Suppose we are interested to have an image of the market and we have access to data of the market for K periods of time. In each time step, we have N parallel streams. We can represent this data with a matrix of N*K cells. In order to solve the above mentioned jigsaw puzzle, we have two parallel goals: 1- Find group of similar streams (companies) based on the similarity in their behavior in K time steps (considering all the images) and 2- Arrange similar groups in a spatial map in a way that similar groups are placed in similar locations. Note that the final image is not necessarily in the same size as of the original image if we let similar streams seat in the same pixel.
These two goals are the underlying ideas of the Self Organizing Map (SOM) that I have talked about before in my other posts. It simply solves this jigsaw problem by optimizing these two goals at the same time and as I will show you it gives a much better image of the market, using the same data used for the previous images.
Using weekly average momentums (weekly price differences) of 1000 companies for 756 business weeks from the beginning of 2000 to the end of July 2014, I trained a SOM with 10*10 rectangular grid.
Following figure shows a 2d- histogram of distribution of companies in a 10*10 grid. Size of the circles is proportional to the size of companies located in that pixel.
If our hypothesis about spatial correlation is true we expect to see smooth changing patterns on top of the trained SOM. Interestingly, SOM works very well for this data set.

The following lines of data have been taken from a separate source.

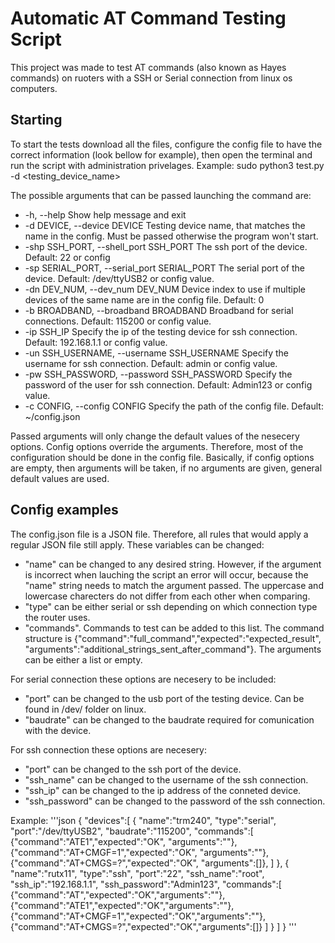 # Automatic AT Command Testing Script
This project was made to test AT commands (also known as Hayes commands) on ruoters with a SSH or Serial connection from linux os computers. 


## Starting
To start the tests download all the files, configure the config file to have the correct information (look bellow for example), then open the terminal and run the script with administration privelages. 
Example: sudo python3 test.py -d <testing_device_name>

The possible arguments that can be passed launching the command are:
-  -h, --help                                    Show help message and exit
-  -d DEVICE, --device DEVICE                    Testing device name, that matches the name in the config. Must be passed otherwise the program won't start.
-  -shp SSH_PORT, --shell_port SSH_PORT          The ssh port of the device. Default: 22 or config
-  -sp SERIAL_PORT, --serial_port SERIAL_PORT    The serial port of the device. Default: /dev/ttyUSB2 or config value.
-  -dn DEV_NUM, --dev_num DEV_NUM                Device index to use if multiple devices of the same name are in the config file. Default: 0
-  -b BROADBAND, --broadband BROADBAND           Broadband for serial connections. Default: 115200 or config value.
-  -ip SSH_IP                                    Specify the ip of the testing device for ssh connection. Default: 192.168.1.1 or config value.
-  -un SSH_USERNAME, --username SSH_USERNAME     Specify the username for ssh connection. Default: admin or config value.
-  -pw SSH_PASSWORD, --password SSH_PASSWORD     Specify the password of the user for ssh connection. Default: Admin123 or config value.
-  -c CONFIG, --config CONFIG                    Specify the path of the config file. Default: ~/config.json

Passed arguments will only change the default values of the nesecery options. Config options override the arguments. Therefore, most of the configuration should be done in the config file. Basically, if config options are empty, then arguments will be taken, if no arguments are given, general default values are used.

## Config examples
The config.json file is a JSON file. Therefore, all rules that would apply a regular JSON file still apply. These variables can be changed:
- "name" can be changed to any desired string. However, if the argument is incorrect when lauching the script an error will occur, because the "name" string needs to match the argument passed. The uppercase and lowercase charecters do not differ from each other when comparing. 
- "type" can be either serial or ssh depending on which connection type the router uses.
- "commands". Commands to test can be added to this list. The command structure is {"command":"full_command","expected":"expected_result", "arguments":"additional_strings_sent_after_command"}. The arguments can be either a list or empty.


For serial connection these options are necesery to be included:
- "port" can be changed to the usb port of the testing device. Can be found in /dev/ folder on linux.
- "baudrate" can be changed to the baudrate required for comunication with the device.

For ssh connection these options are necesery:
- "port" can be changed to the ssh port of the device. 
- "ssh_name" can be changed to the username of the ssh connection.
- "ssh_ip" can be changed to the ip address of the conneted device.
- "ssh_password" can be changed to the password of the ssh connection.

Example:
'''json
{
    "devices":[
        {
            "name":"trm240",
            "type":"serial",
            "port":"/dev/ttyUSB2",
            "baudrate":"115200",
            "commands":[
                {"command":"ATE1","expected":"OK", "arguments":""},
                {"command":"AT+CMGF=1","expected":"OK", "arguments":""},
                {"command":"AT+CMGS=?","expected":"OK", "arguments":[]},
            ]
        },
        {
            "name":"rutx11",
            "type":"ssh",
            "port":"22",
            "ssh_name":"root",
            "ssh_ip":"192.168.1.1",
            "ssh_password":"Admin123",
            "commands":[
                {"command":"AT","expected":"OK","arguments":""},
                {"command":"ATE1","expected":"OK","arguments":""},
                {"command":"AT+CMGF=1","expected":"OK","arguments":""},
                {"command":"AT+CMGS=?","expected":"OK","arguments":[]}
            ]
        }
    ]
}
'''
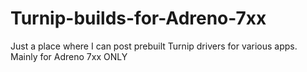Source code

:# Turnip-builds-for-Adreno-7xx
Just a place where I can post prebuilt Turnip drivers for various apps. Mainly for Adreno 7xx ONLY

Rendering the weight vectors of the trained SOM for working weeks of years 2000 and 2001 admits that how SOM was able to solve our Jigsaw problem.
A full picture of 14 years is available here.
As we can see the original random images now have been transformed to images with a clear spatial correlations. I must say that first I was amazed by the shape of the identified patterns by SOM. It is so strange if the whole market behaves like this. As you can see there are few companies (the identified circle in the center of the image) behaving in opposite direction to all the other companies. Whenever, they are hot all the others are cold and vice versa. This is those kind of images that I was talking about. You see there is a two dimensional pattern, one spatial and one temporal.
This is the power of SOM by which now we created an imaginary field, where space has a meaning for itself. I stop here, but I must say I am not normally fan of just visualizations. I believe we can do more with these results. There are several steps that I will implement soon:
1- Analyzing the correlations between identified categories of companies and their other attributes such as sector and category
2- Now that we have an image for each time step, similar to the idea of contextual numbers, we can predict the whole behavior of the market. This would be extremely interesting application that I will focus on soon.
3- According to the underlying algorithm of SOM, each image can be seen as Gaussian Random Field. This gives us a lot of powerful functional abilities.
4- Being interested to an specific company, predictions of the price of that company can be supported by the predictions of all of its neighboring company in SOM.